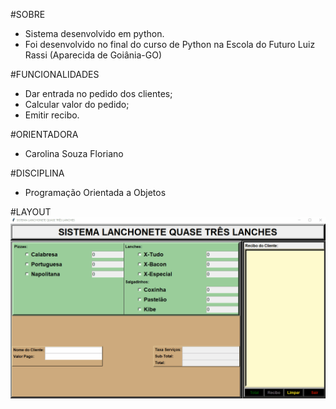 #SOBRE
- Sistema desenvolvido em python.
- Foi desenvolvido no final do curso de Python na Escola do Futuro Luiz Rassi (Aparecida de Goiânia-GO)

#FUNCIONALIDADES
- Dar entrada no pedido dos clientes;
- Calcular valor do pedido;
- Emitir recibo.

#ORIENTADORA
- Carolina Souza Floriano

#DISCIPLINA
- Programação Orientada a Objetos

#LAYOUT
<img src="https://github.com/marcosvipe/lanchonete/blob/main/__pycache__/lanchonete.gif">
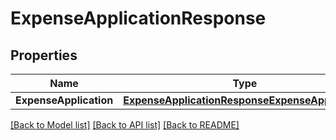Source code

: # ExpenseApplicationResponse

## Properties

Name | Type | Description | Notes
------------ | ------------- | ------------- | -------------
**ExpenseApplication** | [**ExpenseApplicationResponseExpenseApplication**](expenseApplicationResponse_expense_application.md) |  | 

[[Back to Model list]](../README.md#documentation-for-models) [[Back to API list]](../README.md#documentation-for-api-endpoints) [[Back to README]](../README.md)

*-*-*

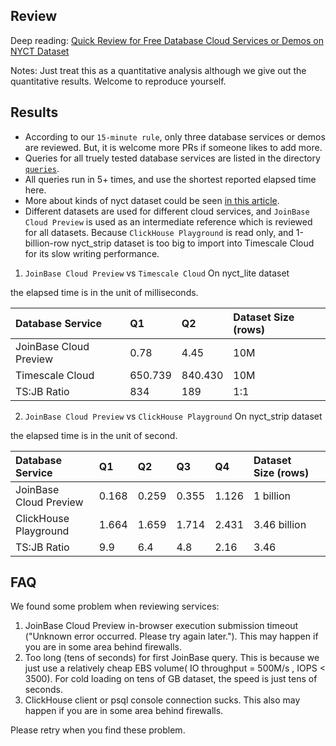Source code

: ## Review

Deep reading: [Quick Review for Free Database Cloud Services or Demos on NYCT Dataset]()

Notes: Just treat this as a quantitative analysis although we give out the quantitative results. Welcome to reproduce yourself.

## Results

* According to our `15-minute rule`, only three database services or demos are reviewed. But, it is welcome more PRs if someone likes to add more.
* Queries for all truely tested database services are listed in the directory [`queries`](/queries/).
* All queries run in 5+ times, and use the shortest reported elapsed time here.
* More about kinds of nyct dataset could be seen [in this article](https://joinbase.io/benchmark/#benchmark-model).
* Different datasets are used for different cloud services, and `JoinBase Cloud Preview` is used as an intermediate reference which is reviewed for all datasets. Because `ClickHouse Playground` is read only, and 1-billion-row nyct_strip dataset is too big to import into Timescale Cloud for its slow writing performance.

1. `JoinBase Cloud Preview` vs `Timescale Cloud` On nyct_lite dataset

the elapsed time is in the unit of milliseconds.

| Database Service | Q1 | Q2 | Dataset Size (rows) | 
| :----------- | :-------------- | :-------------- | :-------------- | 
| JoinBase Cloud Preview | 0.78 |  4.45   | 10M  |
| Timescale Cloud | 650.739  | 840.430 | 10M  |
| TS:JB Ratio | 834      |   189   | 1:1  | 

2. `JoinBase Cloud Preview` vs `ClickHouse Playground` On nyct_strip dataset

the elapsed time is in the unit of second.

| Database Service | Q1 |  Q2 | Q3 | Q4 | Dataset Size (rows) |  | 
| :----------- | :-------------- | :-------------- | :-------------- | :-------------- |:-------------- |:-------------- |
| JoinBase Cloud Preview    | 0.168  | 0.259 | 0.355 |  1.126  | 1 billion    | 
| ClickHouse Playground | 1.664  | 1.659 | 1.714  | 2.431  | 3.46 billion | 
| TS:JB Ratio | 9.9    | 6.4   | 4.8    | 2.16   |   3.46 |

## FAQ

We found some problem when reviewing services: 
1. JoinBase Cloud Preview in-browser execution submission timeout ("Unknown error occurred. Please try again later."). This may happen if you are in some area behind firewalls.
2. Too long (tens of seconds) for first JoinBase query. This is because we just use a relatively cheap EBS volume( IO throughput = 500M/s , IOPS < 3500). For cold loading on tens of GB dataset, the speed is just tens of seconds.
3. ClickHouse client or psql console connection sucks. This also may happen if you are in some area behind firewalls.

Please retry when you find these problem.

*-*-*

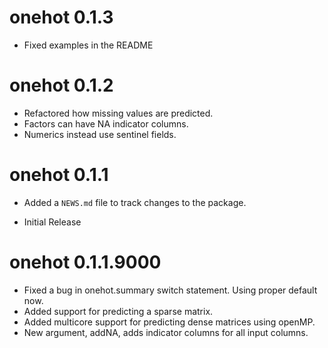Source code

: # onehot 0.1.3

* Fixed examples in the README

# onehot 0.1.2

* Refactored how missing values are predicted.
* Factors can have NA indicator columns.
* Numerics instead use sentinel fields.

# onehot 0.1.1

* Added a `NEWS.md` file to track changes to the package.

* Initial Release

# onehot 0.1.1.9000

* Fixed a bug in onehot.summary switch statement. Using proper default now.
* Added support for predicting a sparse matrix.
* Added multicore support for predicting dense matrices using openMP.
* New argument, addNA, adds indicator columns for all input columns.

*-*-*

In the data above, start at the line that has "Name | Type | Description | Notes", stop after the line that has "[[Back to Model", and print every line in between exactly as it stands.

▶ [Task result]
Name | Type | Description | Notes
------------ | ------------- | ------------- | -------------
**ExpenseApplication** | [**ExpenseApplicationResponseExpenseApplication**](expenseApplicationResponse_expense_application.md) |  | 

[[Back to Model list]](../README.md#documentation-for-models) [[Back to API list]](../README.md#documentation-for-api-endpoints) [[Back to README]](../README.md)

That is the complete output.